Theorem 2. Suppose that, for sufficiently large \(N\), the system of maximum-likelihood equations (4) has a unique\(^*\) solution \(\vec{\theta}^{(\mathfrak{M}_N)}\), and suppose that, in some neighborhood \(\vec{\Omega}_0 \subset \vec{\Omega}\) of the point \(\vec{\theta}^{(0)}\), there exist second partial derivatives of the functions \(p_i=p_i(\vec{\theta})=p_i(\theta_1,\ldots,\theta_s)\) \((i=1,\ldots,k)\), and, moreover,

\[ \sum_{i=1}^{k} \left( \left. \frac{\partial p_i}{\partial \theta_t} \right|_{\theta_t=\theta_t^{(0)}} \right)^2 \ne 0 \qquad (t=1,\ldots,s); \tag{10} \]

\(^*\) If, as mentioned above, we generalize the concept of an m.l.e., then it is sufficient to require that the system of equations (4) have no more than one root.

suppose, moreover, that there exists a positive differentiable function \(g(\vec{\theta})=g(\theta_1,\ldots,\theta_s)\) such that the functions

\[ \frac{\partial}{\partial \theta_t}\left(g(\vec{\theta})\frac{\partial \log p_i}{\partial \theta_t}\right) \quad (i=1,\ldots,k;\ t=1,\ldots,s) \tag{11} \]

are continuous.

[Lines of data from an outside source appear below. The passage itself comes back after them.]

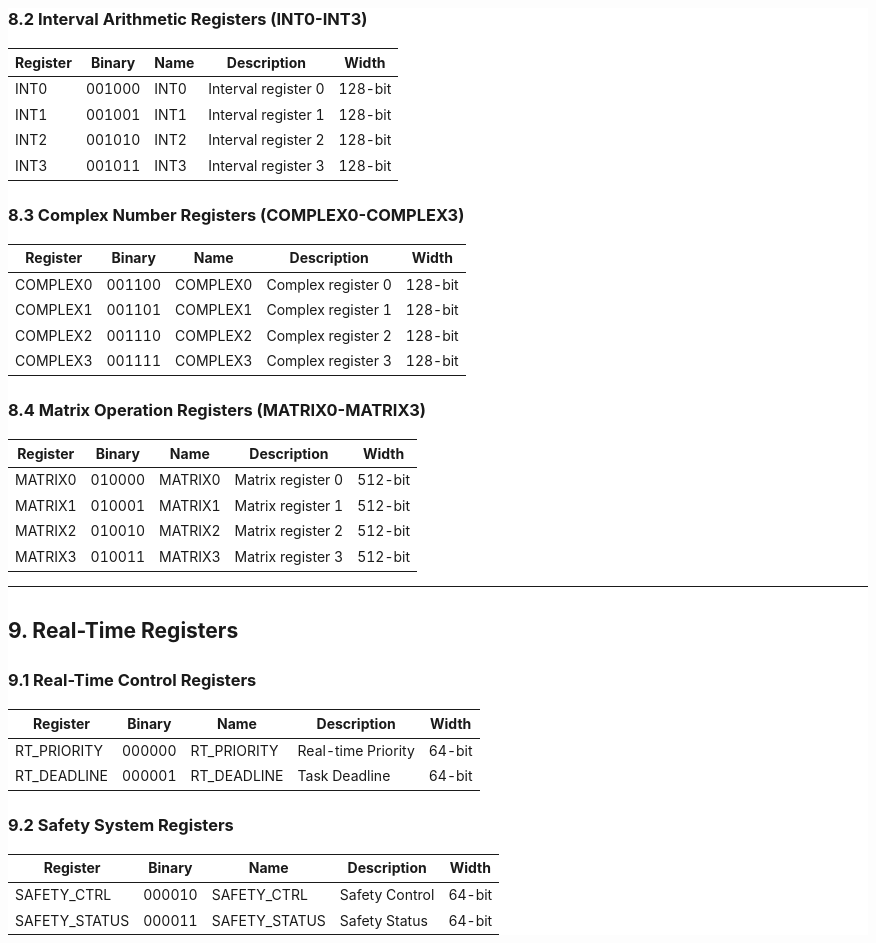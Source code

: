 ### 8.2 Interval Arithmetic Registers (INT0-INT3)

| Register | Binary | Name | Description | Width |
|----------|--------|------|-------------|-------|
| INT0 | 001000 | INT0 | Interval register 0 | 128-bit |
| INT1 | 001001 | INT1 | Interval register 1 | 128-bit |
| INT2 | 001010 | INT2 | Interval register 2 | 128-bit |
| INT3 | 001011 | INT3 | Interval register 3 | 128-bit |

### 8.3 Complex Number Registers (COMPLEX0-COMPLEX3)

| Register | Binary | Name | Description | Width |
|----------|--------|------|-------------|-------|
| COMPLEX0 | 001100 | COMPLEX0 | Complex register 0 | 128-bit |
| COMPLEX1 | 001101 | COMPLEX1 | Complex register 1 | 128-bit |
| COMPLEX2 | 001110 | COMPLEX2 | Complex register 2 | 128-bit |
| COMPLEX3 | 001111 | COMPLEX3 | Complex register 3 | 128-bit |

### 8.4 Matrix Operation Registers (MATRIX0-MATRIX3)

| Register | Binary | Name | Description | Width |
|----------|--------|------|-------------|-------|
| MATRIX0 | 010000 | MATRIX0 | Matrix register 0 | 512-bit |
| MATRIX1 | 010001 | MATRIX1 | Matrix register 1 | 512-bit |
| MATRIX2 | 010010 | MATRIX2 | Matrix register 2 | 512-bit |
| MATRIX3 | 010011 | MATRIX3 | Matrix register 3 | 512-bit |

---

## 9. Real-Time Registers

### 9.1 Real-Time Control Registers

| Register | Binary | Name | Description | Width |
|----------|--------|------|-------------|-------|
| RT_PRIORITY | 000000 | RT_PRIORITY | Real-time Priority | 64-bit |
| RT_DEADLINE | 000001 | RT_DEADLINE | Task Deadline | 64-bit |

### 9.2 Safety System Registers

| Register | Binary | Name | Description | Width |
|----------|--------|------|-------------|-------|
| SAFETY_CTRL | 000010 | SAFETY_CTRL | Safety Control | 64-bit |
| SAFETY_STATUS | 000011 | SAFETY_STATUS | Safety Status | 64-bit |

Then, as \(N\to\infty\), the estimate \(\vec{\theta}^{\mathfrak{M}_N}\) is consistent and asymptotically efficient.

Let \(p_N\) be the probability that, for a given \(N\), the m.l.e. exists in the strict sense. Then \(p_N\to 1\) as \(N\to\infty\).

As an application of the results obtained, let us consider the m.l.e. for the mathematical expectation \(\vec{\mu}\) of an \(n\)-dimensional normal distribution with known covariance matrix \(\vec{\Sigma}\), on the basis of a grouping of the observation results. Let \(\mathfrak{X}\) coincide with \(n\)-dimensional space. Partition it into \(k=k_1\cdots k_n\) pairwise disjoint parallelepipeds \((k_i\ge 2\ (i=1,\ldots,n))\)

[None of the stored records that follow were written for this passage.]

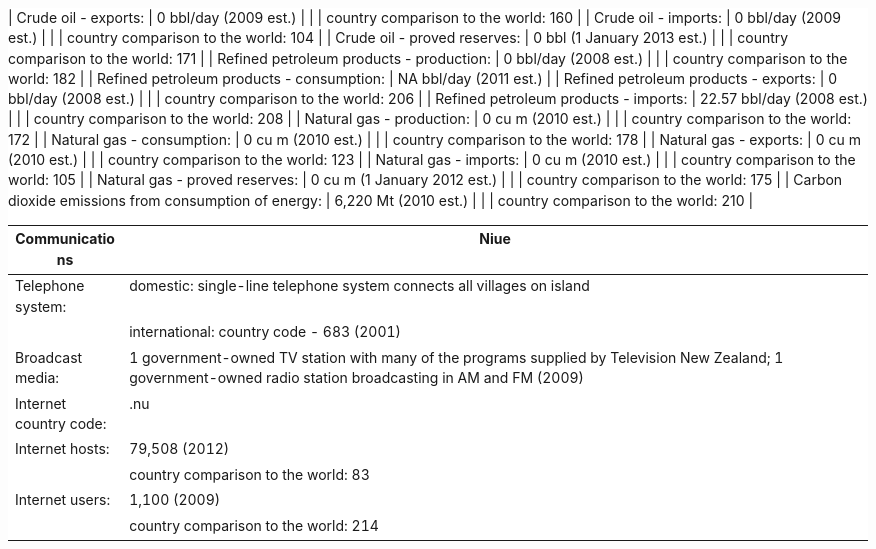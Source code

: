| Crude oil - exports: | 0 bbl/day (2009 est.) |
| | country comparison to the world: 160 |
| Crude oil - imports: | 0 bbl/day (2009 est.) |
| | country comparison to the world: 104 |
| Crude oil - proved reserves: | 0 bbl (1 January 2013 est.) |
| | country comparison to the world: 171 |
| Refined petroleum products - production: | 0 bbl/day (2008 est.) |
| | country comparison to the world: 182 |
| Refined petroleum products - consumption: | NA bbl/day (2011 est.) |
| Refined petroleum products - exports: | 0 bbl/day (2008 est.) |
| | country comparison to the world: 206 |
| Refined petroleum products - imports: | 22.57 bbl/day (2008 est.) |
| | country comparison to the world: 208 |
| Natural gas - production: | 0 cu m (2010 est.) |
| | country comparison to the world: 172 |
| Natural gas - consumption: | 0 cu m (2010 est.) |
| | country comparison to the world: 178 |
| Natural gas - exports: | 0 cu m (2010 est.) |
| | country comparison to the world: 123 |
| Natural gas - imports: | 0 cu m (2010 est.) |
| | country comparison to the world: 105 |
| Natural gas - proved reserves: | 0 cu m (1 January 2012 est.) |
| | country comparison to the world: 175 |
| Carbon dioxide emissions from consumption of energy: | 6,220 Mt (2010 est.) |
| | country comparison to the world: 210 |


| Communications | Niue |
| --- | --- |
| Telephone system: | domestic: single-line telephone system connects all villages on island |
| | international: country code - 683 (2001) |
| Broadcast media: | 1 government-owned TV station with many of the programs supplied by Television New Zealand; 1 government-owned radio station broadcasting in AM and FM (2009) |
| Internet country code: | .nu |
| Internet hosts: | 79,508 (2012) |
| | country comparison to the world: 83 |
| Internet users: | 1,100 (2009) |
| | country comparison to the world: 214 |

\[ \mathfrak{X}_{\nu_1,\ldots,\nu_n}\quad (\nu_1=1,\ldots,k_1;\ldots;\nu_n=1,\ldots,k_n), \tag{12} \]

defined by the inequalities

\[ x_1^{(\nu_1-1)}<x_1\le x_1^{(\nu_1)}, \]
\[ \cdots\cdots\cdots\cdots\cdots \tag{13} \]
\[ x_n^{(\nu_n-1)}<x_n\le x_n^{(\nu_n)}, \]

where

\[ -\infty=x_i^{(0)}<x_i^{(1)}<\ldots<x_i^{(k_i)}=+\infty \quad (i=1,\ldots,n) \tag{14} \]

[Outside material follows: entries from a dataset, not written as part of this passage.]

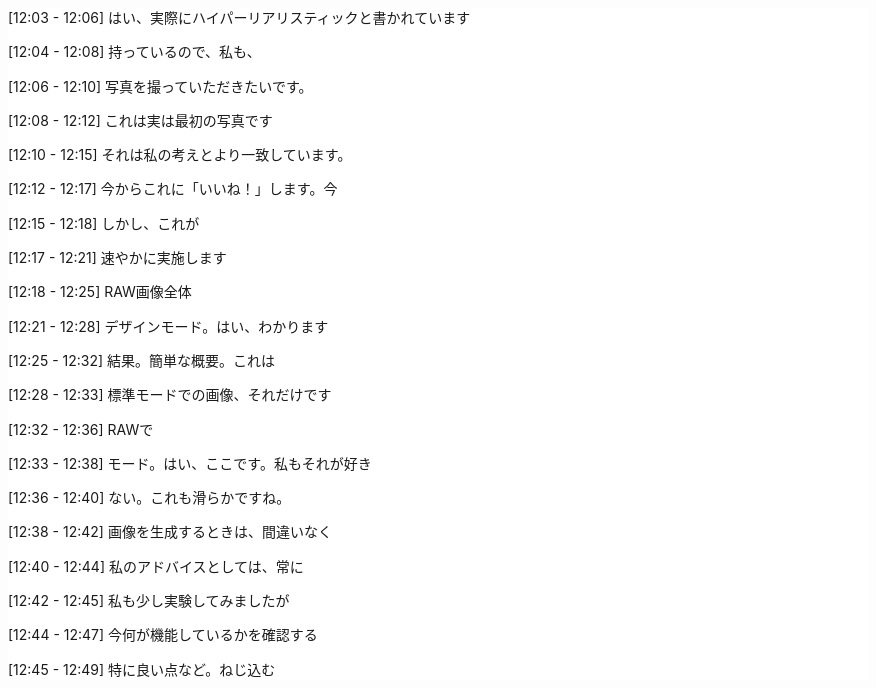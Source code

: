 [12:03 - 12:06]
はい、実際にハイパーリアリスティックと書かれています

[12:04 - 12:08]
持っているので、私も、

[12:06 - 12:10]
写真を撮っていただきたいです。

[12:08 - 12:12]
これは実は最初の写真です

[12:10 - 12:15]
それは私の考えとより一致しています。

[12:12 - 12:17]
今からこれに「いいね！」します。今

[12:15 - 12:18]
しかし、これが

[12:17 - 12:21]
速やかに実施します

[12:18 - 12:25]
RAW画像全体

[12:21 - 12:28]
デザインモード。はい、わかります

[12:25 - 12:32]
結果。簡単な概要。これは

[12:28 - 12:33]
標準モードでの画像、それだけです

[12:32 - 12:36]
RAWで

[12:33 - 12:38]
モード。はい、ここです。私もそれが好き

[12:36 - 12:40]
ない。これも滑らかですね。

[12:38 - 12:42]
画像を生成するときは、間違いなく

[12:40 - 12:44]
私のアドバイスとしては、常に

[12:42 - 12:45]
私も少し実験してみましたが

[12:44 - 12:47]
今何が機能しているかを確認する

[12:45 - 12:49]
特に良い点など。ねじ込む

are certain fixed numbers. Then system (4) takes the form

\[ \frac{\partial}{\partial \mu_t}\log L=0 \quad (t=1,\ldots,n), \tag{15} \]

where

\[ L=L_{\mathfrak{M}_N}(\vec{\mu}) = \prod_{\nu_1=1}^{k_1}\cdots\prod_{\nu_n=1}^{k_n} p_{\nu_1,\ldots,\nu_n}^{N_{\nu_1,\ldots,\nu_n}} = \prod_{\nu_1=1}^{k_1}\cdots\prod_{\nu_n=1}^{k_n} \left( \int_{\mathfrak{X}_{\nu_1,\ldots,\nu_n}} f(\mathbf{x},\vec{\mu})\,d\mathbf{x} \right)^{N_{\nu_1,\ldots,\nu_n}} . \tag{16} \]

where

\[ f(\mathbf{x},\vec{\mu}) = (2\pi)^{-1/2 n}|\vec{\Sigma}|^{-1/2} \exp\left[-\frac12(\mathbf{x}-\vec{\mu})^T\vec{\Sigma}^{-1}(\mathbf{x}-\vec{\mu})\right]; \tag{17} \]

here \(N_{\nu_1,\ldots,\nu_n}\) is the number of observations in the sample \(\mathfrak{M}_N\) falling into the region \(\mathfrak{X}_{\nu_1,\ldots,\nu_n}\).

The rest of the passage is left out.